CJ Foeckler
There aren’t more polite, sincere musicians touring today than the gentlemen that make up Grizzly Bear. Their charm is suffocating. Foremost among them is frontman Ed Droste, who on Tuesday night thanked the Pabst Theater’s crowd or its staff at least a dozen times. He even went so far as to herald how much the venue meant to the group. This the Brooklyn band’s third gig at the lavish venue, and he noted that the audience has grown with each appearance. “Finally, we’ve graduated to some people in the third level,” Droste smirked. The leader rarely lost his cool throughout the night. Only once did he ever seem flustered. When someone yelled “Freebird!” during a break, he replied, noticeably irritated, “Man, that’s horrible. Come on.”
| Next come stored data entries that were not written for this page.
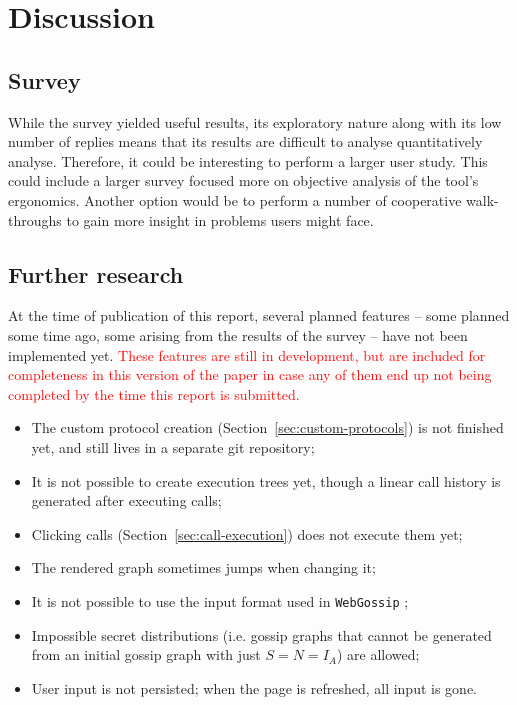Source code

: 
\section{Discussion}

\subsection{Survey}

While the survey yielded useful results, its exploratory nature along with its low number of replies means that its results are difficult to analyse quantitatively analyse.
Therefore, it could be interesting to perform a larger user study.
This could include a larger survey focused more on objective analysis of the tool's ergonomics.
Another option would be to perform a number of cooperative walk-throughs to gain more insight in problems users might face.

\subsection{Further research}

At the time of publication of this report, several planned features -- some planned some time ago, some arising from the results of the survey -- have not been implemented yet.
\textcolor{red}{These features are still in development, but are included for completeness in this version of the paper in case any of them end up not being completed by the time this report is submitted.}

\begin{itemize}
    \item The custom protocol creation (Section~\ref{sec:custom-protocols}) is not finished yet, and still lives in a separate git repository;
    \item It is not possible to create execution trees yet, though a linear call history is generated after executing calls;
    \item Clicking calls (Section~\ref{sec:call-execution}) does not execute them yet;
    \item The rendered graph sometimes jumps when changing it;
    \item It is not possible to use the input format used in \texttt{WebGossip} \parencite{gattinger_webgossip_nodate};
    \item Impossible secret distributions (i.e. gossip graphs that cannot be generated from an initial gossip graph with just \(S = N = I_A \)) are allowed;
    \item User input is not persisted; when the page is refreshed, all input is gone.
\end{itemize}



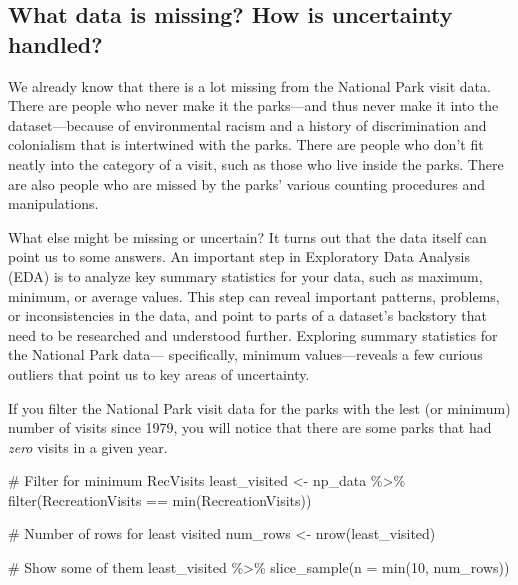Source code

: \documentclass[
  letterpaper,
  DIV=11,
  numbers=noendperiod]{scrartcl}
\newenvironment{Shaded}{\begin{snugshade}}{\end{snugshade}}
\newcommand{\AttributeTok}[1]{\textcolor[rgb]{0.40,0.45,0.13}{#1}}
\newcommand{\CommentTok}[1]{\textcolor[rgb]{0.37,0.37,0.37}{#1}}
\newcommand{\DecValTok}[1]{\textcolor[rgb]{0.68,0.00,0.00}{#1}}
\newcommand{\FunctionTok}[1]{\textcolor[rgb]{0.28,0.35,0.67}{#1}}
\newcommand{\NormalTok}[1]{\textcolor[rgb]{0.00,0.23,0.31}{#1}}
\newcommand{\OtherTok}[1]{\textcolor[rgb]{0.00,0.23,0.31}{#1}}
\newcommand{\SpecialCharTok}[1]{\textcolor[rgb]{0.37,0.37,0.37}{#1}}
\begin{document}
\subsection{What data is missing? How is uncertainty
handled?}\label{what-data-is-missing-how-is-uncertainty-handled}

We already know that there is a lot missing from the National Park visit
data. There are people who never make it the parks---and thus never make
it into the dataset---because of environmental racism and a history of
discrimination and colonialism that is intertwined with the parks. There
are people who don't fit neatly into the category of a visit, such as
those who live inside the parks. There are also people who are missed by
the parks' various counting procedures and manipulations.

What else might be missing or uncertain? It turns out that the data
itself can point us to some answers. An important step in Exploratory
Data Analysis (EDA) is to analyze key summary statistics for your data,
such as maximum, minimum, or average values. This step can reveal
important patterns, problems, or inconsistencies in the data, and point
to parts of a dataset's backstory that need to be researched and
understood further. Exploring summary statistics for the National Park
data--- specifically, minimum values---reveals a few curious outliers
that point us to key areas of uncertainty.

If you filter the National Park visit data for the parks with the lest
(or minimum) number of visits since 1979, you will notice that there are
some parks that had \emph{zero} visits in a given year.

\begin{Shaded}
\begin{Highlighting}[]
\CommentTok{\# Filter for minimum RecVisits}
\NormalTok{least\_visited }\OtherTok{\textless{}{-}}\NormalTok{ np\_data }\SpecialCharTok{\%\textgreater{}\%} \FunctionTok{filter}\NormalTok{(RecreationVisits }\SpecialCharTok{==} \FunctionTok{min}\NormalTok{(RecreationVisits))}

\CommentTok{\# Number of rows for least visited}
\NormalTok{num\_rows }\OtherTok{\textless{}{-}} \FunctionTok{nrow}\NormalTok{(least\_visited)}

\CommentTok{\# Show some of them}
\NormalTok{least\_visited  }\SpecialCharTok{\%\textgreater{}\%} \FunctionTok{slice\_sample}\NormalTok{(}\AttributeTok{n =} \FunctionTok{min}\NormalTok{(}\DecValTok{10}\NormalTok{, num\_rows))}
\end{Highlighting}
\end{Shaded}
\end{document}
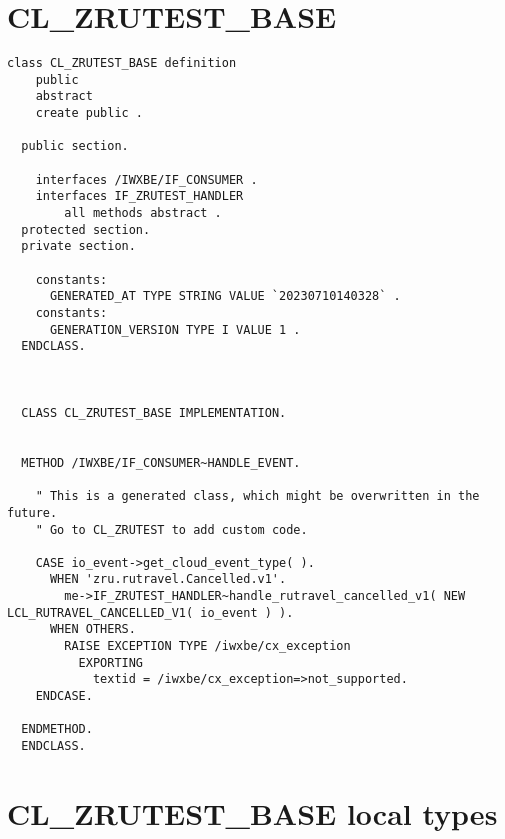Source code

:\section*{ CL\_ZRUTEST\_BASE } 

\begin{Verbatim}[breaklines=true]
    class CL_ZRUTEST_BASE definition
    public
    abstract
    create public .
  
  public section.
  
    interfaces /IWXBE/IF_CONSUMER .
    interfaces IF_ZRUTEST_HANDLER
        all methods abstract .
  protected section.
  private section.
  
    constants:
      GENERATED_AT TYPE STRING VALUE `20230710140328` .
    constants:
      GENERATION_VERSION TYPE I VALUE 1 .
  ENDCLASS.
  
  
  
  CLASS CL_ZRUTEST_BASE IMPLEMENTATION.
  
  
  METHOD /IWXBE/IF_CONSUMER~HANDLE_EVENT.
  
    " This is a generated class, which might be overwritten in the future.
    " Go to CL_ZRUTEST to add custom code.
  
    CASE io_event->get_cloud_event_type( ).
      WHEN 'zru.rutravel.Cancelled.v1'.
        me->IF_ZRUTEST_HANDLER~handle_rutravel_cancelled_v1( NEW LCL_RUTRAVEL_CANCELLED_V1( io_event ) ).
      WHEN OTHERS.
        RAISE EXCEPTION TYPE /iwxbe/cx_exception
          EXPORTING
            textid = /iwxbe/cx_exception=>not_supported.
    ENDCASE.
  
  ENDMETHOD.
  ENDCLASS.
\end{Verbatim}

\section*{ CL\_ZRUTEST\_BASE local types}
The expanded crowd came to see a night of effortless, textured chamber pop and Grizzly Bear did not disappoint. Culling from the recent, inward-looking record, Shields, the five-piece melded lush vocal harmonies with ethereal guitar work, often going through many movements in a song that usually culminated into one big moment. Droste rotated singing duties with guitarist Daniel Rossen, who displayed his restrained sheen on “A Simple Answer” and “Sleeping Ute.” The Droste-sung “Yet Again” highlighted the new material due mainly to a psychedelic guitar solo that closed the song, which came as a bit of a revelation from these mild-mannered choir boys. That’s the thing about Grizzly Bear, though. They can do so many different things, and they can do all those things well.
Everything seemed to fit perfectly in place last night—the impeccable songwriting, the elegant orchestration, the confessional musicianship. It wasn’t a surprise that there wasn’t a drink to be found onstage. It’s as if a sniff of alcohol might entirely throw the band off its calculated, ambitious mission.
Closing the performance was the slow, pleasant “All We Ask” from the band’s breakthrough record Veckatimest. During Grizzly Bear’s last stop almost four years ago, the band filmed an acoustic rendition of the song in the top section of the theater. To mark the occasion, Grizzly Bear set out to recapture the experience. Rossen played an acoustic guitar amplified only through his microphone, Christopher Bear lighted tapped his drums and Droste sang serenely a couple paces back from his microphone with multi-instrumentalist Chris Taylor. It was an awe-inspiring moment. With that, Grizzly Bear vacated the stage—of course, not before Droste could get one last piece of praise out. “Thank you to the third balcony,” he yelled. You can’t blame him; it was the first time he’s had the opportunity.